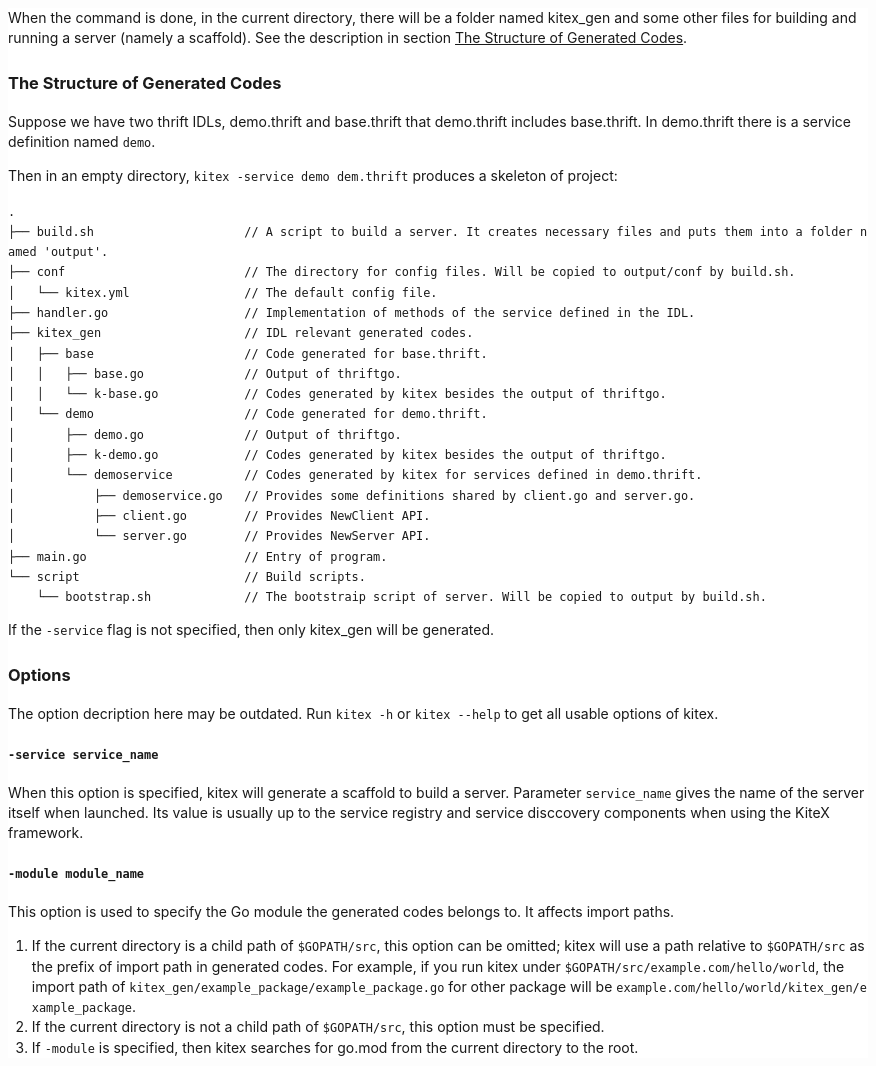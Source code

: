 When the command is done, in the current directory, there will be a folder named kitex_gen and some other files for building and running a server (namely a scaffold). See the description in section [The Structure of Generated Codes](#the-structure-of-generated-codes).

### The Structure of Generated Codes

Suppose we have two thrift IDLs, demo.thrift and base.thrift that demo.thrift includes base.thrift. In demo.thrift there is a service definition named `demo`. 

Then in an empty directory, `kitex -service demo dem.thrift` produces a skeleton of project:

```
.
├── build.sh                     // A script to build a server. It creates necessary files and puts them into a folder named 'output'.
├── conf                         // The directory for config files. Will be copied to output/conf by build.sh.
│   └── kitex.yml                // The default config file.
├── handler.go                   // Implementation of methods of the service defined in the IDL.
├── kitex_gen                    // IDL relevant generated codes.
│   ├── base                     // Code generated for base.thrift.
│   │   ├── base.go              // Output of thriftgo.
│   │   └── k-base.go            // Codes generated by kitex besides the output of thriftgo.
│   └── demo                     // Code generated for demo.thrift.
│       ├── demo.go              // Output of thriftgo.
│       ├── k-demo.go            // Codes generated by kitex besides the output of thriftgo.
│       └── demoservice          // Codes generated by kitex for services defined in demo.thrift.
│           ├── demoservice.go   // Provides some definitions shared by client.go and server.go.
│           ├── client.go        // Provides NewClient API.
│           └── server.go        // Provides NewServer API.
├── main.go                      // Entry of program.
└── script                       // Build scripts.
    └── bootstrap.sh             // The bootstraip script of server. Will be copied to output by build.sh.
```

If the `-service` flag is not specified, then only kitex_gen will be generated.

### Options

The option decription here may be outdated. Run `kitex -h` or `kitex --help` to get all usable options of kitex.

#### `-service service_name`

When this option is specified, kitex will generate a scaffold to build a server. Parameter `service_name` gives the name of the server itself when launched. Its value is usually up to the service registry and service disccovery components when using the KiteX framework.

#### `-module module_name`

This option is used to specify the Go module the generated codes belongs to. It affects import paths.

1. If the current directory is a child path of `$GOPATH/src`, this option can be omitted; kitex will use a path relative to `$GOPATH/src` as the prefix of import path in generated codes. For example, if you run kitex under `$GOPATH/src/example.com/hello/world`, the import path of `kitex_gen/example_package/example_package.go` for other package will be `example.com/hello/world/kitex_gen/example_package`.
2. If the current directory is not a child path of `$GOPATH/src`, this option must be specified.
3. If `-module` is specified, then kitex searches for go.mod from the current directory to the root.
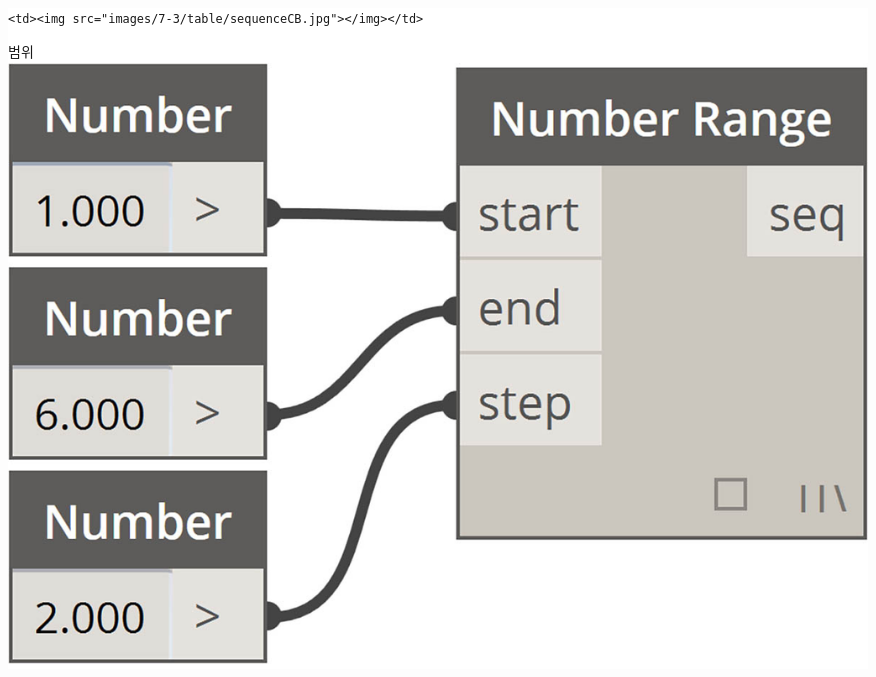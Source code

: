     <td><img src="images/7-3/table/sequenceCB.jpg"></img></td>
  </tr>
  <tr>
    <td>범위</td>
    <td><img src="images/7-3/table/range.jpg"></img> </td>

*WHAT YOU HAVE TO DO*
Please return only the lines from the top of the data through the line with "### The Structure of Generated Codes", exactly as written, and drop every picture.

*WRITTEN RESPONSE*
Source code

: When the command is done, in the current directory, there will be a folder named kitex_gen and some other files for building and running a server (namely a scaffold). See the description in section [The Structure of Generated Codes](#the-structure-of-generated-codes).

### The Structure of Generated Codes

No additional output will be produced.